> _Problem statement_: If a line in the records below contains the word "checking", copy it out.

Pictures paired with source code:
■ ■ ■ ■

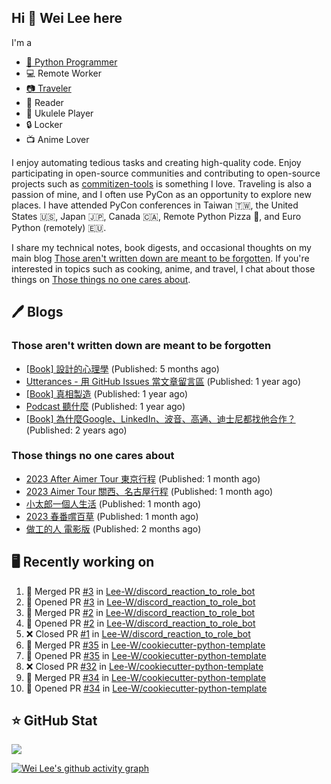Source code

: ## Hi 👋 Wei Lee here

I'm a

* [🐍 Python Programmer](https://pycon-note.wei-lee.me/)
* 💻 Remote Worker
* [📷 Traveler](https://travlog.wei-lee.me/)
* 📖 Reader
* 🎵 Ukulele Player
* 🔒 Locker
* 📺 Anime Lover

I enjoy automating tedious tasks and creating high-quality code. Enjoy participating in open-source communities and contributing to open-source projects such as [commitizen-tools](https://github.com/commitizen-tools) is something I love. Traveling is also a passion of mine, and I often use PyCon as an opportunity to explore new places. I have attended PyCon conferences in Taiwan 🇹🇼, the United States 🇺🇸, Japan 🇯🇵, Canada 🇨🇦, Remote Python Pizza 🍕, and Euro Python (remotely) 🇪🇺.

I share my technical notes, book digests, and occasional thoughts on my main blog [Those aren't written down are meant to be forgotten](https://blog.wei-lee.me/). If you're interested in topics such as cooking, anime, and travel, I chat about those things on [Those things no one cares about](https://travlog.wei-lee.me/).

## 🖊️ Blogs

### Those aren't written down are meant to be forgotten

* [[Book] 設計的心理學](https://blog.wei-lee.me/posts/book/2023/01/the-design-of-everyday-things) (Published: 5 months ago)
* [Utterances - 用 GitHub Issues 當文章留言區](https://blog.wei-lee.me/posts/tech/2022/02/use-github-issues-as-comment-system) (Published: 1 year ago)
* [[Book] 真相製造](https://blog.wei-lee.me/posts/book/2022/02/reality-is-business) (Published: 1 year ago)
* [Podcast 聽什麼](https://blog.wei-lee.me/posts/gossiping/2021/12/podcast-i-listen-to) (Published: 1 year ago)
* [[Book] 為什麼Google、LinkedIn、波音、高通、迪士尼都找他合作？](https://blog.wei-lee.me/posts/book/2021/12/pitch-anyting) (Published: 2 years ago)

### Those things no one cares about

* [2023 After Aimer Tour 東京行程](https://travlog.wei-lee.me/posts/travel/2023/05/2023-after-aimer-tour-tokyo-itinerary) (Published: 1 month ago)
* [2023 Aimer Tour 關西、名古屋行程](https://travlog.wei-lee.me/posts/travel/2023/05/2023-aimer-tour-kansai-nagoya-itinerary) (Published: 1 month ago)
* [小太郎一個人生活](https://travlog.wei-lee.me/posts/review/2023/05/kotaro-lives-alone) (Published: 1 month ago)
* [2023 春番嚐百草](https://travlog.wei-lee.me/posts/review/2023/04/what-i-will-watch-in-2023-sprint) (Published: 1 month ago)
* [做工的人 電影版](https://travlog.wei-lee.me/posts/review/2023/04/workers-the-movie) (Published: 2 months ago)

## 🖥️ Recently working on

1. 🎉 Merged PR [#3](https://github.com/Lee-W/discord_reaction_to_role_bot/pull/3) in [Lee-W/discord_reaction_to_role_bot](https://github.com/Lee-W/discord_reaction_to_role_bot)
2. 💪 Opened PR [#3](https://github.com/Lee-W/discord_reaction_to_role_bot/pull/3) in [Lee-W/discord_reaction_to_role_bot](https://github.com/Lee-W/discord_reaction_to_role_bot)
3. 🎉 Merged PR [#2](https://github.com/Lee-W/discord_reaction_to_role_bot/pull/2) in [Lee-W/discord_reaction_to_role_bot](https://github.com/Lee-W/discord_reaction_to_role_bot)
4. 💪 Opened PR [#2](https://github.com/Lee-W/discord_reaction_to_role_bot/pull/2) in [Lee-W/discord_reaction_to_role_bot](https://github.com/Lee-W/discord_reaction_to_role_bot)
5. ❌ Closed PR [#1](https://github.com/Lee-W/discord_reaction_to_role_bot/pull/1) in [Lee-W/discord_reaction_to_role_bot](https://github.com/Lee-W/discord_reaction_to_role_bot)
6. 🎉 Merged PR [#35](https://github.com/Lee-W/cookiecutter-python-template/pull/35) in [Lee-W/cookiecutter-python-template](https://github.com/Lee-W/cookiecutter-python-template)
7. 💪 Opened PR [#35](https://github.com/Lee-W/cookiecutter-python-template/pull/35) in [Lee-W/cookiecutter-python-template](https://github.com/Lee-W/cookiecutter-python-template)
8. ❌ Closed PR [#32](https://github.com/Lee-W/cookiecutter-python-template/pull/32) in [Lee-W/cookiecutter-python-template](https://github.com/Lee-W/cookiecutter-python-template)
9. 🎉 Merged PR [#34](https://github.com/Lee-W/cookiecutter-python-template/pull/34) in [Lee-W/cookiecutter-python-template](https://github.com/Lee-W/cookiecutter-python-template)
10. 💪 Opened PR [#34](https://github.com/Lee-W/cookiecutter-python-template/pull/34) in [Lee-W/cookiecutter-python-template](https://github.com/Lee-W/cookiecutter-python-template)


## ⭐ GitHub Stat
[![](https://github-readme-stats.vercel.app/api?username=Lee-W&show_icons=true&hide_title=true&cache_seconds=86400)](https://github.com/anuraghazra/github-readme-stats)

[![Wei Lee's github activity graph](https://github-readme-activity-graph.vercel.app/graph?username=Lee-W&theme=dracula)](https://github.com/ashutosh00710/github-readme-activity-graph)
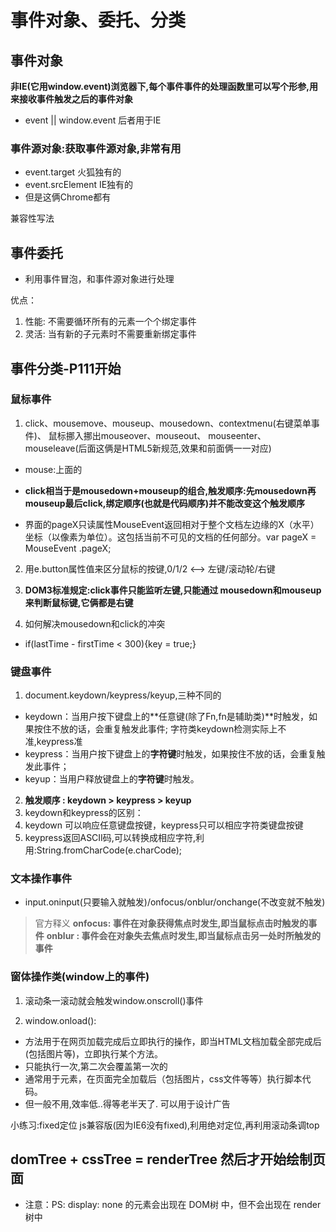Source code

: # 事件对象、委托、分类

## 事件对象

**非IE(它用window.event)浏览器下,每个事件事件的处理函数里可以写个形参,用来接收事件触发之后的事件对象**

- event || window.event 后者用于IE

### 事件源对象:获取事件源对象,非常有用

- event.target   火狐独有的
- event.srcElement  IE独有的
- 但是这俩Chrome都有

兼容性写法


## 事件委托

- 利用事件冒泡，和事件源对象进行处理

优点：
1. 性能: 不需要循环所有的元素一个个绑定事件
2. 灵活: 当有新的子元素时不需要重新绑定事件


## 事件分类-P111开始

### 鼠标事件

1. click、mousemove、mouseup、mousedown、contextmenu(右键菜单事件)、
鼠标挪入挪出mouseover、mouseout、 mouseenter、mouseleave(后面这俩是HTML5新规范,效果和前面俩一一对应)
- mouse:上面的

- **click相当于是mousedown+mouseup的组合,触发顺序:先mousedown再mouseup最后click,绑定顺序(也就是代码顺序)并不能改变这个触发顺序**

- 界面的pageX只读属性MouseEvent返回相对于整个文档左边缘的X（水平）坐标（以像素为单位）。这包括当前不可见的文档的任何部分。var pageX = MouseEvent .pageX;

2.  用e.button属性值来区分鼠标的按键,0/1/2 <--> 左键/滚动轮/右键

3. **DOM3标准规定:click事件只能监听左键,只能通过 mousedown和mouseup 来判断鼠标键,它俩都是右键**

4. 如何解决mousedown和click的冲突
- if(lastTime - firstTime < 300){key = true;}


### 键盘事件

1. document.keydown/keypress/keyup,三种不同的

- keydown：当用户按下键盘上的**任意键(除了Fn,fn是辅助类)**时触发，如果按住不放的话，会重复触发此事件;
字符类keydown检测实际上不准,keypress准
- keypress：当用户按下键盘上的**字符键**时触发，如果按住不放的话，会重复触发此事件；
- keyup：当用户释放键盘上的**字符键**时触发。

2. **触发顺序 : keydown > keypress > keyup**
3. keydown和keypress的区别：
4. keydown 可以响应任意键盘按键，keypress只可以相应字符类键盘按键
5. keypress返回ASCII码,可以转换成相应字符,利用:String.fromCharCode(e.charCode);


### 文本操作事件

- input.oninput(只要输入就触发)/onfocus/onblur/onchange(不改变就不触发)
>官方释义
**onfocus: 事件在对象获得焦点时发生,即当鼠标点击时触发的事件**
**onblur : 事件会在对象失去焦点时发生,即当鼠标点击另一处时所触发的事件**


### 窗体操作类(window上的事件)

1. 滚动条一滚动就会触发window.onscroll()事件

2. window.onload():
- 方法用于在网页加载完成后立即执行的操作，即当HTML文档加载全部完成后(包括图片等)，立即执行某个方法。
- 只能执行一次,第二次会覆盖第一次的
- 通常用于<body>元素，在页面完全加载后（包括图片，css文件等等）执行脚本代码。
- 但一般不用,效率低..得等老半天了.  可以用于设计广告

小练习:fixed定位 js兼容版(因为IE6没有fixed),利用绝对定位,再利用滚动条调top


## domTree + cssTree = renderTree 然后才开始绘制页面

- 注意：PS: display: none 的元素会出现在 DOM树 中，但不会出现在 render 树中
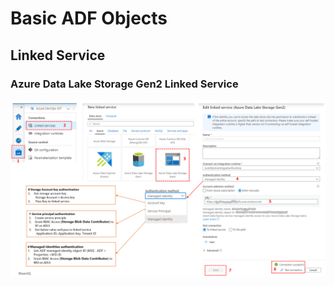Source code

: # Basic ADF Objects
## Linked Service
### Azure Data Lake Storage Gen2 Linked Service 
![ADLS2-Linked-Service](images/ADLS2-Linked-Service2.png "ADLS2-Linked-Service")
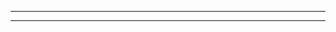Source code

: <hr/>
<div style="display: none;justify-content: space-around;">
<img src='https://upload.wikimedia.org/wikipedia/commons/thumb/4/44/Microsoft_logo.svg/2048px-Microsoft_logo.svg.png' alt='github' height='65'>
<img src='https://assets.codeguru.com/uploads/2021/08/C-Sharp-Tutorials.png' alt='github' height='65'>
<img
src='https://upload.wikimedia.org/wikipedia/commons/thumb/e/ee/.NET_Core_Logo.svg/2048px-.NET_Core_Logo.svg.png' alt='github' height='65' style="margin-right: 15px;">
<img src='https://upload.wikimedia.org/wikipedia/commons/thumb/d/d0/Blazor.png/800px-Blazor.png' alt='github' height='65' style="margin-right: 10px;">
<img src='https://media.licdn.com/dms/image/D4D12AQEAO8b3YbB2bw/article-cover_image-shrink_600_2000/0/1670420866062?e=2147483647&v=beta&t=zubK5_6jSz9gB4nwsCU6O9Kg9oQSY-1ImCsCLMhMyU8' alt='github' height='65'>
<img src='https://encrypted-tbn0.gstatic.com/images?q=tbn:ANd9GcQKGUQBj2AGeHbeHzjW4AS0VOCMara3BDjX7w&s' alt='github' height='65' style="margin-left: -5px;">
<img src='https://clipground.com/images/sql-server-logo-png-1.png' alt='github' height='65' style="margin-left: -5px;">
<img src='https://dwglogo.com/wp-content/uploads/2017/09/1300px-Docker_container_engine_logo.png' alt='github' height='65' style="margin-right: 5px;">
<img src='https://swimburger.net/media/ppnn3pcl/azure.png' alt='github' height='65' >
</div>
<hr/>

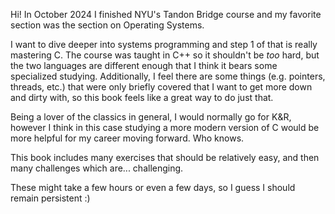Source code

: Hi! In October 2024 I finished NYU's Tandon Bridge course and my favorite section was the section on Operating Systems.

I want to dive deeper into systems programming and step 1 of that is really mastering C. The course was taught in C++ so it shouldn't be
*too* hard, but the two languages are different enough that I think it bears some specialized studying. Additionally, I feel there are some things
(e.g. pointers, threads, etc.) that were only briefly covered that I want to get more down and dirty with, so this book feels like a great way to do just that.

Being a lover of the classics in general, I would normally go for K&R, however I think in this case studying a more modern version of C would be more helpful for my career moving forward. Who knows.

This book includes many exercises that should be relatively easy, and then many challenges which are... challenging.

These might take a few hours or even a few days, so I guess I should remain persistent :)
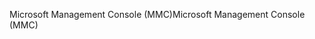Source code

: <span data-ttu-id="b545a-101">Microsoft Management Console (MMC)</span><span class="sxs-lookup"><span data-stu-id="b545a-101">Microsoft Management Console (MMC)</span></span>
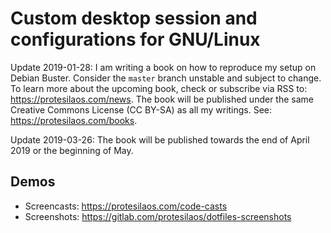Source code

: Custom desktop session and configurations for GNU/Linux
=======================================================

Update 2019-01-28: I am writing a book on how to reproduce my setup on
Debian Buster.  Consider the `master` branch unstable and subject to
change.  To learn more about the upcoming book, check or subscribe via
RSS to: https://protesilaos.com/news.  The book will be published under
the same Creative Commons License (CC BY-SA) as all my writings.  See:
https://protesilaos.com/books.

Update 2019-03-26: The book will be published towards the end of April
2019 or the beginning of May.

Demos
-----

* Screencasts: https://protesilaos.com/code-casts
* Screenshots: https://gitlab.com/protesilaos/dotfiles-screenshots
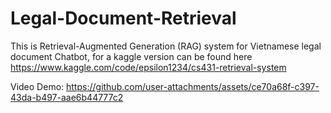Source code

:# Legal-Document-Retrieval 
This is Retrieval-Augmented Generation (RAG) system for Vietnamese legal document Chatbot, for a kaggle version can be found here
https://www.kaggle.com/code/epsilon1234/cs431-retrieval-system

Video Demo:
https://github.com/user-attachments/assets/ce70a68f-c397-43da-b497-aae6b44777c2
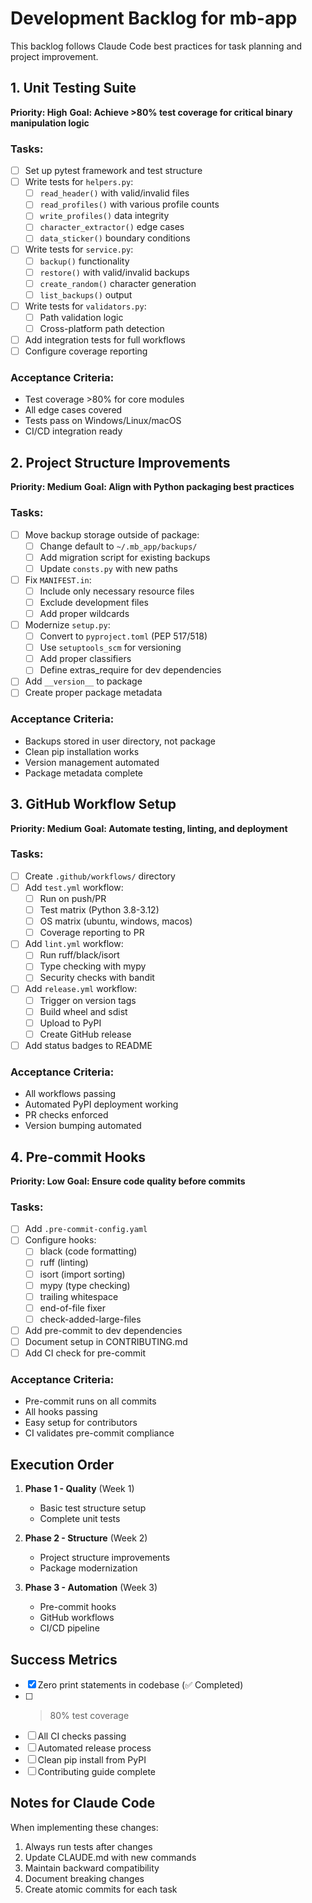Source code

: # Development Backlog for mb-app

This backlog follows Claude Code best practices for task planning and project improvement.

## 1. Unit Testing Suite
**Priority: High**
**Goal: Achieve >80% test coverage for critical binary manipulation logic**

### Tasks:
- [ ] Set up pytest framework and test structure
- [ ] Write tests for `helpers.py`:
  - [ ] `read_header()` with valid/invalid files
  - [ ] `read_profiles()` with various profile counts
  - [ ] `write_profiles()` data integrity
  - [ ] `character_extractor()` edge cases
  - [ ] `data_sticker()` boundary conditions
- [ ] Write tests for `service.py`:
  - [ ] `backup()` functionality
  - [ ] `restore()` with valid/invalid backups
  - [ ] `create_random()` character generation
  - [ ] `list_backups()` output
- [ ] Write tests for `validators.py`:
  - [ ] Path validation logic
  - [ ] Cross-platform path detection
- [ ] Add integration tests for full workflows
- [ ] Configure coverage reporting

### Acceptance Criteria:
- Test coverage >80% for core modules
- All edge cases covered
- Tests pass on Windows/Linux/macOS
- CI/CD integration ready

## 2. Project Structure Improvements
**Priority: Medium**
**Goal: Align with Python packaging best practices**

### Tasks:
- [ ] Move backup storage outside of package:
  - [ ] Change default to `~/.mb_app/backups/`
  - [ ] Add migration script for existing backups
  - [ ] Update `consts.py` with new paths
- [ ] Fix `MANIFEST.in`:
  - [ ] Include only necessary resource files
  - [ ] Exclude development files
  - [ ] Add proper wildcards
- [ ] Modernize `setup.py`:
  - [ ] Convert to `pyproject.toml` (PEP 517/518)
  - [ ] Use `setuptools_scm` for versioning
  - [ ] Add proper classifiers
  - [ ] Define extras_require for dev dependencies
- [ ] Add `__version__` to package
- [ ] Create proper package metadata

### Acceptance Criteria:
- Backups stored in user directory, not package
- Clean pip installation works
- Version management automated
- Package metadata complete

## 3. GitHub Workflow Setup
**Priority: Medium**
**Goal: Automate testing, linting, and deployment**

### Tasks:
- [ ] Create `.github/workflows/` directory
- [ ] Add `test.yml` workflow:
  - [ ] Run on push/PR
  - [ ] Test matrix (Python 3.8-3.12)
  - [ ] OS matrix (ubuntu, windows, macos)
  - [ ] Coverage reporting to PR
- [ ] Add `lint.yml` workflow:
  - [ ] Run ruff/black/isort
  - [ ] Type checking with mypy
  - [ ] Security checks with bandit
- [ ] Add `release.yml` workflow:
  - [ ] Trigger on version tags
  - [ ] Build wheel and sdist
  - [ ] Upload to PyPI
  - [ ] Create GitHub release
- [ ] Add status badges to README

### Acceptance Criteria:
- All workflows passing
- Automated PyPI deployment working
- PR checks enforced
- Version bumping automated

## 4. Pre-commit Hooks
**Priority: Low**
**Goal: Ensure code quality before commits**

### Tasks:
- [ ] Add `.pre-commit-config.yaml`
- [ ] Configure hooks:
  - [ ] black (code formatting)
  - [ ] ruff (linting)
  - [ ] isort (import sorting)
  - [ ] mypy (type checking)
  - [ ] trailing whitespace
  - [ ] end-of-file fixer
  - [ ] check-added-large-files
- [ ] Add pre-commit to dev dependencies
- [ ] Document setup in CONTRIBUTING.md
- [ ] Add CI check for pre-commit

### Acceptance Criteria:
- Pre-commit runs on all commits
- All hooks passing
- Easy setup for contributors
- CI validates pre-commit compliance

## Execution Order

1. **Phase 1 - Quality** (Week 1)
   - Basic test structure setup
   - Complete unit tests

2. **Phase 2 - Structure** (Week 2)
   - Project structure improvements
   - Package modernization

3. **Phase 3 - Automation** (Week 3)
   - Pre-commit hooks
   - GitHub workflows
   - CI/CD pipeline

## Success Metrics

- [x] Zero print statements in codebase (✅ Completed)
- [ ] >80% test coverage
- [ ] All CI checks passing
- [ ] Automated release process
- [ ] Clean pip install from PyPI
- [ ] Contributing guide complete

## Notes for Claude Code

When implementing these changes:
1. Always run tests after changes
2. Update CLAUDE.md with new commands
3. Maintain backward compatibility
4. Document breaking changes
5. Create atomic commits for each task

■ ■ ■ ■

> _Solved exercise_:
  - [ ] Type checking with mypy
  - [ ] mypy (type checking)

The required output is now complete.